Two people, one encounter.
When Jesus meets the “woman at the well” in the gospel of John, we find both of them not only crossing the boundaries of their cultures, but leaping over those boundaries. Knocking the walls down. [It’s such a great story, but too long to include in total. You may read it here.]
Both Jesus and the woman show courage. One brave and thirsty person asks for water from someone whose gender, race, religion, and background make her the “wrong” person to give it. One brave, generous, open person gives water to someone whose gender, race, religion, and background make him the “wrong” person to receive it.
Encounters, by chance or by design, have the power to change us and help us grow. And they are sometimes challenging.
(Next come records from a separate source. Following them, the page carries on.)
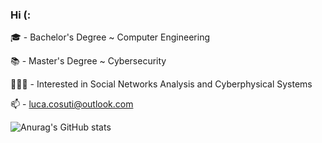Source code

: ### Hi (:

🎓 - Bachelor's Degree ~ Computer Engineering  
  
📚 - Master's Degree ~ Cybersecurity  
  
🧑🏼‍💻 - Interested in Social Networks Analysis and Cyberphysical Systems  
  
📫 - luca.cosuti@outlook.com


![Anurag's GitHub stats](https://github-readme-stats.vercel.app/api?username=lucaatme&show_icons=true&theme=radical)
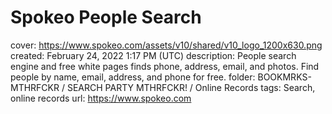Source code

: # Spokeo People Search

cover: https://www.spokeo.com/assets/v10/shared/v10_logo_1200x630.png
created: February 24, 2022 1:17 PM (UTC)
description: People search engine and free white pages finds phone, address, email, and photos. Find people by name, email, address, and phone for free.
folder: BOOKMRKS-MTHRFCKR / SEARCH PARTY MTHRFCKR! / Online Records
tags: Search, online records
url: https://www.spokeo.com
When another person makes a request that is uncomfortable, they force us to make decision we might prefer to avoid.
When a refugee or immigrant asks for protection, shall we offer help even when such help challenges the barriers of our assumptions and culture?
When someone seeks equality and points out the inequities of our social system, will we be prone to knock down walls—even in such a way that requires us to give up our own privilege in order to ensure that all have the same rights and opportunities?
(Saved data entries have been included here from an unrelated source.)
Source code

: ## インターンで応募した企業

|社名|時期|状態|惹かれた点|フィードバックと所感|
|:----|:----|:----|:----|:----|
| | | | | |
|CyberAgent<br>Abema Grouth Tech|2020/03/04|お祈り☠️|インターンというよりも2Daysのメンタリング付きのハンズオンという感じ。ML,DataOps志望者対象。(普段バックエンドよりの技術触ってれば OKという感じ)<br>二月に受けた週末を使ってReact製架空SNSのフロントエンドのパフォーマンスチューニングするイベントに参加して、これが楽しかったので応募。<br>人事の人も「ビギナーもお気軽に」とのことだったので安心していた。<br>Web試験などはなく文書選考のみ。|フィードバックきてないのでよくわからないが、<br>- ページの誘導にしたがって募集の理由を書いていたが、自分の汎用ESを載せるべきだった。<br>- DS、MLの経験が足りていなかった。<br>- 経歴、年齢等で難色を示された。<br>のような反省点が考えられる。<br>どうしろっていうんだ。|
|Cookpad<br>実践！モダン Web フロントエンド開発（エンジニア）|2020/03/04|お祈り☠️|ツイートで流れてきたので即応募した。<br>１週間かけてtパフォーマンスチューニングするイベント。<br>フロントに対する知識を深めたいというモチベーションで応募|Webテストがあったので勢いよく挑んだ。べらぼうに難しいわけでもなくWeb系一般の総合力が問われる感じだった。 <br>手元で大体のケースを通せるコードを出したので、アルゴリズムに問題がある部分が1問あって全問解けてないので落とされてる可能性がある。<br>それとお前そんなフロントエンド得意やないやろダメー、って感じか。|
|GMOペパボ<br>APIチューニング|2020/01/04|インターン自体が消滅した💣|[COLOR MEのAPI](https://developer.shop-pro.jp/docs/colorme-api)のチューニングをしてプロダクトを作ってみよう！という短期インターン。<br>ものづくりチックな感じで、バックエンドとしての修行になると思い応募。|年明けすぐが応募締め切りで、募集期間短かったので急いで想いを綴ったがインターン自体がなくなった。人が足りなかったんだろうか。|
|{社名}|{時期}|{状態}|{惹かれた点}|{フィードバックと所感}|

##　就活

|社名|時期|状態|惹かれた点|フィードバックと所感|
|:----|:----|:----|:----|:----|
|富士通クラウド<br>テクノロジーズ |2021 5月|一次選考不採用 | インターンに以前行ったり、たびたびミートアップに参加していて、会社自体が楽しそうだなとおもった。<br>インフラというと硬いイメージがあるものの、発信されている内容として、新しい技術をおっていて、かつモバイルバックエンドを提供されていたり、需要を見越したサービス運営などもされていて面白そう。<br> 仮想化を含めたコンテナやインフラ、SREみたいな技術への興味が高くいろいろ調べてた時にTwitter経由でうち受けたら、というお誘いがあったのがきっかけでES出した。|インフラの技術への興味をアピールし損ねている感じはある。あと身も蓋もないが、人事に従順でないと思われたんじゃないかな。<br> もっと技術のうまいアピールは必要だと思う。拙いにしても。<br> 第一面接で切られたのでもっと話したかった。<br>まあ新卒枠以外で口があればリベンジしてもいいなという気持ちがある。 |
When a group or individual requests access to affordable health care, will we be brave enough to help make sure it is available to them, overcoming barriers set in place to block such access?
When a lonely person asks us to join her for lunch or coffee, are we willing to set aside the time regardless of our busy schedule?
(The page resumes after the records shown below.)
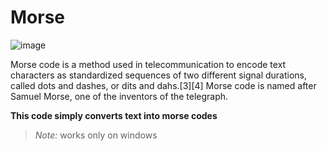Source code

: # Morse
![image](https://user-images.githubusercontent.com/78460090/186907328-5ede426a-d35f-4a0a-97cd-497588723b96.png)

Morse code is a method used in telecommunication to encode text characters as standardized sequences of two different signal durations, called dots and dashes, or dits and dahs.[3][4] Morse code is named after Samuel Morse, one of the inventors of the telegraph.

<b>This code simply converts text into morse codes</b>

> *Note:* works only on windows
When life requires unusual action, are we willing to break down the boundaries of our own comfort zone to do the right thing?
There is much at stake when we request, or hand over, that metaphorical cup of water.
Don’t be afraid to ask for the things that support life. Don’t be afraid to share the things that give life.
This giving and receiving are more than a thirst-quenching cup of water; they are our fountain of life, our diving into the ocean of the eternal.